#### What is expected
Exact repetition of the data below is required.

#### Input records
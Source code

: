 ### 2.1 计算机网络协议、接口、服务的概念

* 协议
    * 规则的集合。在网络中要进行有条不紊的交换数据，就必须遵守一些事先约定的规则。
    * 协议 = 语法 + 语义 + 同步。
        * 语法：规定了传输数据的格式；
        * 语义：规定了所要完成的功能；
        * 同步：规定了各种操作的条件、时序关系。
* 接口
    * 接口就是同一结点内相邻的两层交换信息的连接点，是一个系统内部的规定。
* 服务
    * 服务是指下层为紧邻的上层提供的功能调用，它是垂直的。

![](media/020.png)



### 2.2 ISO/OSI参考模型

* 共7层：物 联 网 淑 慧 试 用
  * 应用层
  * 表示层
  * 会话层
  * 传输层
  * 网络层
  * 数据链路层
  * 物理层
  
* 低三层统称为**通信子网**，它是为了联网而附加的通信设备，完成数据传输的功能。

#### Solution for this task
Source code

: ### 2.1 计算机网络协议、接口、服务的概念

* 协议
    * 规则的集合。在网络中要进行有条不紊的交换数据，就必须遵守一些事先约定的规则。
    * 协议 = 语法 + 语义 + 同步。
        * 语法：规定了传输数据的格式；
        * 语义：规定了所要完成的功能；
        * 同步：规定了各种操作的条件、时序关系。
* 接口
    * 接口就是同一结点内相邻的两层交换信息的连接点，是一个系统内部的规定。
* 服务
    * 服务是指下层为紧邻的上层提供的功能调用，它是垂直的。

![](media/020.png)



### 2.2 ISO/OSI参考模型

* 共7层：物 联 网 淑 慧 试 用
  * 应用层
  * 表示层
  * 会话层
  * 传输层
  * 网络层
  * 数据链路层
  * 物理层
  
* 低三层统称为**通信子网**，它是为了联网而附加的通信设备，完成数据传输的功能。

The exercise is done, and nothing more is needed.